*** Extracted entries

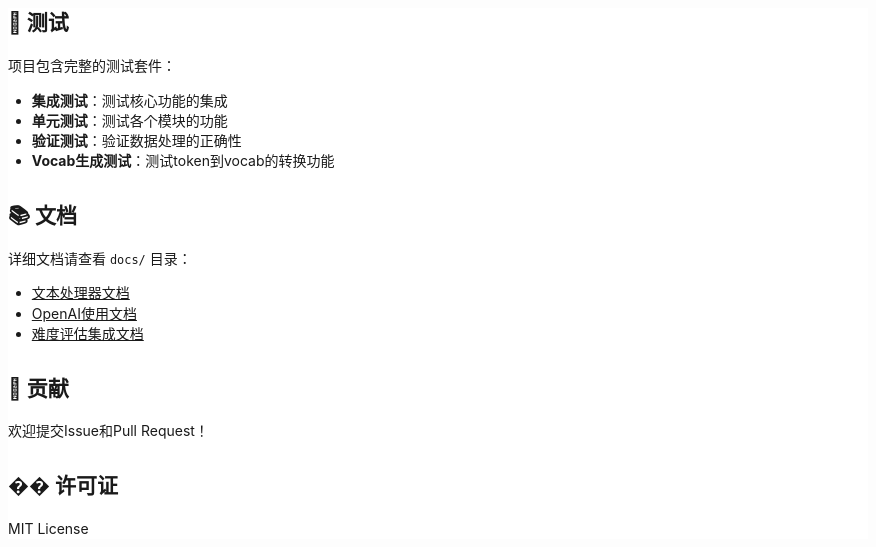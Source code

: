 ## 🧪 测试

项目包含完整的测试套件：

- **集成测试**：测试核心功能的集成
- **单元测试**：测试各个模块的功能
- **验证测试**：验证数据处理的正确性
- **Vocab生成测试**：测试token到vocab的转换功能

## 📚 文档

详细文档请查看 `docs/` 目录：

- [文本处理器文档](docs/README_TextProcessor.md)
- [OpenAI使用文档](docs/README_OpenAI.md)
- [难度评估集成文档](docs/README_Difficulty_Integration.md)

## 🤝 贡献

欢迎提交Issue和Pull Request！

## �� 许可证

MIT License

******

### Problem statement:
Give the records again exactly as they stand, so that only the pictures are missing.

### Result for this task:
Source code

: ## 🧪 测试

项目包含完整的测试套件：

- **集成测试**：测试核心功能的集成
- **单元测试**：测试各个模块的功能
- **验证测试**：验证数据处理的正确性
- **Vocab生成测试**：测试token到vocab的转换功能

## 📚 文档

详细文档请查看 `docs/` 目录：

- [文本处理器文档](docs/README_TextProcessor.md)
- [OpenAI使用文档](docs/README_OpenAI.md)
- [难度评估集成文档](docs/README_Difficulty_Integration.md)

## 🤝 贡献

欢迎提交Issue和Pull Request！

## �� 许可证

MIT License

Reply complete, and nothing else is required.